About a year ago, I happened upon this statement about the Monitor in the Harvard Business Review – under the charming heading of “do things that don’t interest you”:

“Many things that end up” being meaningful, writes social scientist Joseph Grenny, “have come from conference workshops, articles, or online videos that began as a chore and ended with an insight. My work in Kenya, for example, was heavily influenced by a Christian Science Monitor article I had forced myself to read 10 years earlier. Sometimes, we call things ‘boring’ simply because they lie outside the box we are currently in.”

If you were to come up with a punchline to a joke about the Monitor, that would probably be it. We’re seen as being global, fair, insightful, and perhaps a bit too earnest. We’re the bran muffin of journalism.
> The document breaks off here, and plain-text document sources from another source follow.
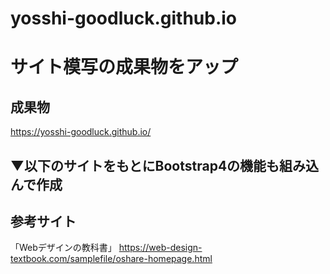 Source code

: # yosshi-goodluck.github.io
# サイト模写の成果物をアップ
## 成果物
https://yosshi-goodluck.github.io/

## ▼以下のサイトをもとにBootstrap4の機能も組み込んで作成
## 参考サイト
「Webデザインの教科書」
https://web-design-textbook.com/samplefile/oshare-homepage.html
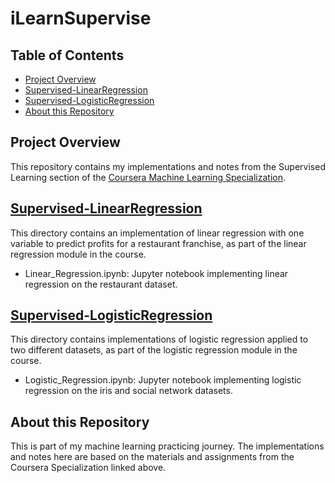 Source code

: # iLearnSupervise

## Table of Contents

- [Project Overview](#project-overview)
- [Supervised-LinearRegression](#supervised-linearregression)
- [Supervised-LogisticRegression](#supervised-logisticregression) 
- [About this Repository](#about-this-repository)

## Project Overview

This repository contains my implementations and notes from the Supervised Learning section of the [Coursera Machine Learning Specialization](https://www.coursera.org/specializations/machine-learning-introduction).

## [Supervised-LinearRegression](/Supervised-LinearRegression)

This directory contains an implementation of linear regression with one variable to predict profits for a restaurant franchise, as part of the linear regression module in the course.

- Linear_Regression.ipynb: Jupyter notebook implementing linear regression on the restaurant dataset.

## [Supervised-LogisticRegression](/Supervised-LogisticRegression) 

This directory contains implementations of logistic regression applied to two different datasets, as part of the logistic regression module in the course.

- Logistic_Regression.ipynb: Jupyter notebook implementing logistic regression on the iris and social network datasets.

## About this Repository

This is part of my machine learning practicing journey. The implementations and notes here are based on the materials and assignments from the Coursera Specialization linked above.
But you know what? We change lives. And I’m going to argue that we change lives precisely because we force open that too-small box that most human beings think they live in.

The Monitor is a peculiar little publication that’s hard for the world to figure out. We’re run by a church, but we’re not only for church members and we’re not about converting people. We’re known as being fair even as the world becomes as polarized as at any time since the newspaper’s founding in 1908.

We have a mission beyond circulation, we want to bridge divides. We’re about kicking down the door of thought everywhere and saying, “You are bigger and more capable than you realize. And we can prove it.”